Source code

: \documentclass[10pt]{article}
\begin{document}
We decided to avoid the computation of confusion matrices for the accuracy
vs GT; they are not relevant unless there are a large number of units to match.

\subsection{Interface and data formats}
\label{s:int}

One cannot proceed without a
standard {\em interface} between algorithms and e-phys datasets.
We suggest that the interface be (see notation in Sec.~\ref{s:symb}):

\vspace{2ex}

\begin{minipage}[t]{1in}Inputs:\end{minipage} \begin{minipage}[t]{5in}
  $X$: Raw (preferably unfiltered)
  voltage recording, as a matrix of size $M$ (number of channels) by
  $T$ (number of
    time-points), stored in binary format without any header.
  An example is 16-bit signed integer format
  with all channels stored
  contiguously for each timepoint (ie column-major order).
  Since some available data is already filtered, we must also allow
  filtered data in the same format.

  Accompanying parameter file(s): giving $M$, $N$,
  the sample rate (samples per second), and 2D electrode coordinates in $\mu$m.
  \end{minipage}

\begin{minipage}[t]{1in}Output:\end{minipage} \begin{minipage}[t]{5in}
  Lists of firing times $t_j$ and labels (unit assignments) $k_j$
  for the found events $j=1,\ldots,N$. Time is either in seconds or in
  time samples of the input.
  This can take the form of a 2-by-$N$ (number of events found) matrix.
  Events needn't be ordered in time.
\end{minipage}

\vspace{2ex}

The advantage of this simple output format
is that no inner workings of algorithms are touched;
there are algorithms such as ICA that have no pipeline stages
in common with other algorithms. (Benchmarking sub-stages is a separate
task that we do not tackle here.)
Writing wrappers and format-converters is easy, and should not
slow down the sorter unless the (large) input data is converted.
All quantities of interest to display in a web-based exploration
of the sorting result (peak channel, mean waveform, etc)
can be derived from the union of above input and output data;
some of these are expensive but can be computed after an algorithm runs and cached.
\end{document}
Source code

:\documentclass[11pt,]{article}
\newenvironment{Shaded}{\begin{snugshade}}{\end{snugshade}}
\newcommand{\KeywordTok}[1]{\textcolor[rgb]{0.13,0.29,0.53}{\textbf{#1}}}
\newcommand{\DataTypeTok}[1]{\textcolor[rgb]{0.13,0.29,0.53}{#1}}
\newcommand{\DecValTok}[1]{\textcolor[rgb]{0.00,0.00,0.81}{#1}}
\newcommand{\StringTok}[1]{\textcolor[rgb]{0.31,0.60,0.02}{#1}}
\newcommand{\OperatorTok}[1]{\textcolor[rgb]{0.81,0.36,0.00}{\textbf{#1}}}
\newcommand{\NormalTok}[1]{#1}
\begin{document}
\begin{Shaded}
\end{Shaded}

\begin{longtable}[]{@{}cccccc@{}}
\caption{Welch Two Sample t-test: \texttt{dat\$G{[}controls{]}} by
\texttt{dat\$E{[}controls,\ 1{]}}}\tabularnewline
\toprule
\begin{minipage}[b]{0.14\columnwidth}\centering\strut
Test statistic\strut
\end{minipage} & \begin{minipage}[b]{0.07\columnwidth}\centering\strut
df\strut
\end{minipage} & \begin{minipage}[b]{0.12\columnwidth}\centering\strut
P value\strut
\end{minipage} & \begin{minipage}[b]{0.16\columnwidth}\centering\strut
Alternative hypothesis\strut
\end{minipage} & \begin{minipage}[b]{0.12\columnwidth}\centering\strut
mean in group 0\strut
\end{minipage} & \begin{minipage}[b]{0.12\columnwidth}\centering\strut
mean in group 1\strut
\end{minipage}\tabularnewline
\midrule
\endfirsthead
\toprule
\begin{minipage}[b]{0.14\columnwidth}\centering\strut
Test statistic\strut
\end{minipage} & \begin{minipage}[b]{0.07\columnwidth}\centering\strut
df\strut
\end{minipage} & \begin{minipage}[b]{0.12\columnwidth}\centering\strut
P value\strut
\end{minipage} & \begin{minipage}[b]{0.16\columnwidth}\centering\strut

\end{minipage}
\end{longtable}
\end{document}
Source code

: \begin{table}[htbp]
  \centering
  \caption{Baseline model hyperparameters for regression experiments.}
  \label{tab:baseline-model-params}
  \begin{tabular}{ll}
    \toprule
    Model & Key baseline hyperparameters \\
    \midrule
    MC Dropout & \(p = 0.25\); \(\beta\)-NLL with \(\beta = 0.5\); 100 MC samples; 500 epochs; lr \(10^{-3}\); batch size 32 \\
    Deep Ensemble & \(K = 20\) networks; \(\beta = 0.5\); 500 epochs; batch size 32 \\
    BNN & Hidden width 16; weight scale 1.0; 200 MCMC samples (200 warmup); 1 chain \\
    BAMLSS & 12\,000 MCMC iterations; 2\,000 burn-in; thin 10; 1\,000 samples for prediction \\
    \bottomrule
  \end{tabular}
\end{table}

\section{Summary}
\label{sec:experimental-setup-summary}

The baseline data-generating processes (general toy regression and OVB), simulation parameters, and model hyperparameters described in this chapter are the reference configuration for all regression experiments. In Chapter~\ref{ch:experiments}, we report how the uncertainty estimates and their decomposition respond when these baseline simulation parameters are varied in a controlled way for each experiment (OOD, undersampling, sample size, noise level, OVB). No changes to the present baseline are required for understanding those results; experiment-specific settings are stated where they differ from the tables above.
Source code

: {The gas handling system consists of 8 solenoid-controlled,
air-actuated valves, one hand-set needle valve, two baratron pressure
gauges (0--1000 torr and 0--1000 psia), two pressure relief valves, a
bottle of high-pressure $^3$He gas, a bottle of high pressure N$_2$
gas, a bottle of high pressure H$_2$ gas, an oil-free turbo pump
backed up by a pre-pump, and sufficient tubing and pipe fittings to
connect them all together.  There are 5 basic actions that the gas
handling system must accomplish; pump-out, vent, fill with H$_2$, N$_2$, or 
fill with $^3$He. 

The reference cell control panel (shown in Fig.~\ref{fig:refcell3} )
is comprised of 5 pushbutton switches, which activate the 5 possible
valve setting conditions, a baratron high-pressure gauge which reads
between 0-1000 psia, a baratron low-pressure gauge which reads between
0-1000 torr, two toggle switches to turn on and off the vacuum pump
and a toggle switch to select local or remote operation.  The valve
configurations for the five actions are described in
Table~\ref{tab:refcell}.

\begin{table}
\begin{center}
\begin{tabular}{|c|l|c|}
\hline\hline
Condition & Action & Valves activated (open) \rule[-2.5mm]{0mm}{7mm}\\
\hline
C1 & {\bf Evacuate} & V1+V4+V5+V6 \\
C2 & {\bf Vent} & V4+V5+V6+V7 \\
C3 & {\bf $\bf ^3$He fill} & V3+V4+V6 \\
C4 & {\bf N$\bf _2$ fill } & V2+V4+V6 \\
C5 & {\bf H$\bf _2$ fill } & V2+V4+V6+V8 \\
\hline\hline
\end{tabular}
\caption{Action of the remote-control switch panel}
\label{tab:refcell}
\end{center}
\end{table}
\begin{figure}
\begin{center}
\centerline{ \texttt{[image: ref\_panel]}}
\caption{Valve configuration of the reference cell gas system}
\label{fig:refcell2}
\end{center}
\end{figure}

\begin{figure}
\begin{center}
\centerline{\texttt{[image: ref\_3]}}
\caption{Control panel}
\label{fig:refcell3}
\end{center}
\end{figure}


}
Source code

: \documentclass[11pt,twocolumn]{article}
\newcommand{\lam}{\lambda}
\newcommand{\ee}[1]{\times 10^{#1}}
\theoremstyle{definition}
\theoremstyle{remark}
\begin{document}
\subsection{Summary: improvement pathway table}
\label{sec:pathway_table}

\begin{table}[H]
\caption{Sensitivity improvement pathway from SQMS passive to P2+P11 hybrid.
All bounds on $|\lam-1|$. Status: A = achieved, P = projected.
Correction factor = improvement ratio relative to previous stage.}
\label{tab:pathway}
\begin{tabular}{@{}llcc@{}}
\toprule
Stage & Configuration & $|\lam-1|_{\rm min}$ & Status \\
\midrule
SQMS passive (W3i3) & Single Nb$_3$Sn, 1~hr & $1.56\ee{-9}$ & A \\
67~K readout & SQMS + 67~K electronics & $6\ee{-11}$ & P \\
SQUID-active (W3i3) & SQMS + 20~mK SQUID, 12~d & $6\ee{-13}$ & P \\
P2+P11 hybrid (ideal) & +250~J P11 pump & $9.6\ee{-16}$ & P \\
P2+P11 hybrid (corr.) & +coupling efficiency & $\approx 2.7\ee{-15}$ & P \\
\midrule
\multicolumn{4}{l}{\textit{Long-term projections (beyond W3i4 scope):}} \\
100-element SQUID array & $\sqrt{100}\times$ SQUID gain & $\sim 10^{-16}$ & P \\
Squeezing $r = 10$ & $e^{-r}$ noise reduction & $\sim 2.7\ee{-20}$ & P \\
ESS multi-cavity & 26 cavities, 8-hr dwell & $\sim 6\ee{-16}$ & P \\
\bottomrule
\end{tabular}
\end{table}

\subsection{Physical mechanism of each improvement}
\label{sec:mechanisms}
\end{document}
+++
*Exercise*.
Once the line containing "and e-phys datasets." has been written out, please stop; every line before it, back to the first line of the records above, should be given exactly.

*Answer for this exercise*.
Source code

: \documentclass[10pt]{article}
\begin{document}
We decided to avoid the computation of confusion matrices for the accuracy
vs GT; they are not relevant unless there are a large number of units to match.

\subsection{Interface and data formats}
\label{s:int}

One cannot proceed without a
standard {\em interface} between algorithms and e-phys datasets.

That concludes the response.